For some time, the truism that the mass-produced pottery that is characteristic of Roman sites was no longer made after c.AD 400, its final use coinciding more-or-less with the last issues of bronze coinage to reach the Diocese in 402/3, has been a dominant view (e.g. Fulford 1979, 128; Evans 2000, 41). The presence of the latest forms of such pottery in contexts of primary deposition is therefore taken as an indicator that the horizon dates from around 400 and no later. This has been thought to be confirmed by the lack of unabraded and complete Roman pottery vessels on Anglo-Saxon sites (conventionally dated no earlier than the middle of the 5th century), considered to be evidence that there was no overlap between its production and the beginning of Germanic settlement (Esmonde Cleary 1989, 155).

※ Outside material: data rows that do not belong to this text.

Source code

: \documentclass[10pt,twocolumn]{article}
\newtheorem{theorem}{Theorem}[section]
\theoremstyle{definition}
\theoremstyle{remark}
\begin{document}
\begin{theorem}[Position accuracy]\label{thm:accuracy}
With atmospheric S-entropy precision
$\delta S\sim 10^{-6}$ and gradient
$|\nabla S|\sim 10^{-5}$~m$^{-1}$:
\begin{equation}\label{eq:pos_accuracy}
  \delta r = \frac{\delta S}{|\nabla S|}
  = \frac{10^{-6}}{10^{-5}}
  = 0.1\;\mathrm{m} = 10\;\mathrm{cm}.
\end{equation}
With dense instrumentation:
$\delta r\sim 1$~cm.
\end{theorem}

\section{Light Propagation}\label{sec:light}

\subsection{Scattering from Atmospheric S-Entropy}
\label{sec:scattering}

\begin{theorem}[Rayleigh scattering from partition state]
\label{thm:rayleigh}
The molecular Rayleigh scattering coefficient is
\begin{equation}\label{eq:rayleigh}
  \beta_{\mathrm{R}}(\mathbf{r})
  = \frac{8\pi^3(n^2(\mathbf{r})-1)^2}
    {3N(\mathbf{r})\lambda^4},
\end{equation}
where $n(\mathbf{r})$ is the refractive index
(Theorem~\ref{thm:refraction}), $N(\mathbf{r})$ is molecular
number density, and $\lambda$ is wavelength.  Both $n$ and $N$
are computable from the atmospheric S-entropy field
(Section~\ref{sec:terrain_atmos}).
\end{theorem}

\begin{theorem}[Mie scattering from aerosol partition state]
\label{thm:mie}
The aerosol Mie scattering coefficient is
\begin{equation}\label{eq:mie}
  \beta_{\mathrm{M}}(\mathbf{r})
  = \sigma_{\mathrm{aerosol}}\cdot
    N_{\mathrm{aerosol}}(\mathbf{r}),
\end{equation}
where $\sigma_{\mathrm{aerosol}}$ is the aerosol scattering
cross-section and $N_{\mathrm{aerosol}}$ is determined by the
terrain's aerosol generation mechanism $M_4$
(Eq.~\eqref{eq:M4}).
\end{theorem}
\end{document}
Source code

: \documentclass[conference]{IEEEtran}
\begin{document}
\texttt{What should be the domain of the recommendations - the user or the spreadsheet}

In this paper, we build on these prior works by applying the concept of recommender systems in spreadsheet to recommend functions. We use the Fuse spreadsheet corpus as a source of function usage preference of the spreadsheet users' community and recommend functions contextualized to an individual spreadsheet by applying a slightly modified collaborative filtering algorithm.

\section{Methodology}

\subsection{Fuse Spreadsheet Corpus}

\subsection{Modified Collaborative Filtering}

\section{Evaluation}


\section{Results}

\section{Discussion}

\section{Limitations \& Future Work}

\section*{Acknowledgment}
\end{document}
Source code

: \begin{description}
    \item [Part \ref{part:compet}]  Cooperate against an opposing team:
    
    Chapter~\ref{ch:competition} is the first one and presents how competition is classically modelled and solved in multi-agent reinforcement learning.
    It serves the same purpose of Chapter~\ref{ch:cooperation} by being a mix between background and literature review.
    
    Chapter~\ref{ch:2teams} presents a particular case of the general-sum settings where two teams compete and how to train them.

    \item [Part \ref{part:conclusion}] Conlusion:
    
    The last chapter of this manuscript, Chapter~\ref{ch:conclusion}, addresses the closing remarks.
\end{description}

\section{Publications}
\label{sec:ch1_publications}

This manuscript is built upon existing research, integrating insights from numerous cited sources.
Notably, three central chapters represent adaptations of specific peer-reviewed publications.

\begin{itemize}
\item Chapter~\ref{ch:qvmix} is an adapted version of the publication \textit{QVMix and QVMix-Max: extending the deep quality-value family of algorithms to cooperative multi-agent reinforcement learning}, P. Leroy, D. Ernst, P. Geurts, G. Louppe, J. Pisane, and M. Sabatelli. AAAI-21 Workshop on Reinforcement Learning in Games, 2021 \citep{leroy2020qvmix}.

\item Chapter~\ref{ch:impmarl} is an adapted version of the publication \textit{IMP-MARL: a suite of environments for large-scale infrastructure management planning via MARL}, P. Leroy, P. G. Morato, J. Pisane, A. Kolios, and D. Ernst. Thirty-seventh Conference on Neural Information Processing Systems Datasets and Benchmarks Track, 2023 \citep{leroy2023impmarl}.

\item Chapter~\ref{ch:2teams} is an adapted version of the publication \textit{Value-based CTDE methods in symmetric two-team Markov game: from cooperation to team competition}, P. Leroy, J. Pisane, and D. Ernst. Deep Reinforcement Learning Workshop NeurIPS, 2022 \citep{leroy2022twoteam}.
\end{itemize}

This neat picture is beginning to change. In recent years, forms that do not occur before the very end of the 4th century have been recognised on a number of sites. Recently, James Gerrard (2010) has published a type from south Dorset that dates from the late 4th and early 5th centuries (SEDOWW, South-East Dorset Orange Wiped Ware), while Paul Bidwell and Alexandra Croom (2010, 31) have drawn attention to the increasing dominance of calcite-gritted wares (HUCL) in the north from the later 4th century on. Moreover, new bronze coinage is now known to have reached Britain during the second decade of the 5th century (Walton and Moorhead this volume), demonstrating that the old model of total economic collapse (e.g. Fulford 1979, 128; Ward-Perkins 2005, 2) can no longer be upheld. It is now becoming evident that it is indeed possible to recognise distinctively 5th-century ceramic assemblages, the long-term implications of which will necessarily involve a complete re-evaluation of the ending of Roman rule in Britain.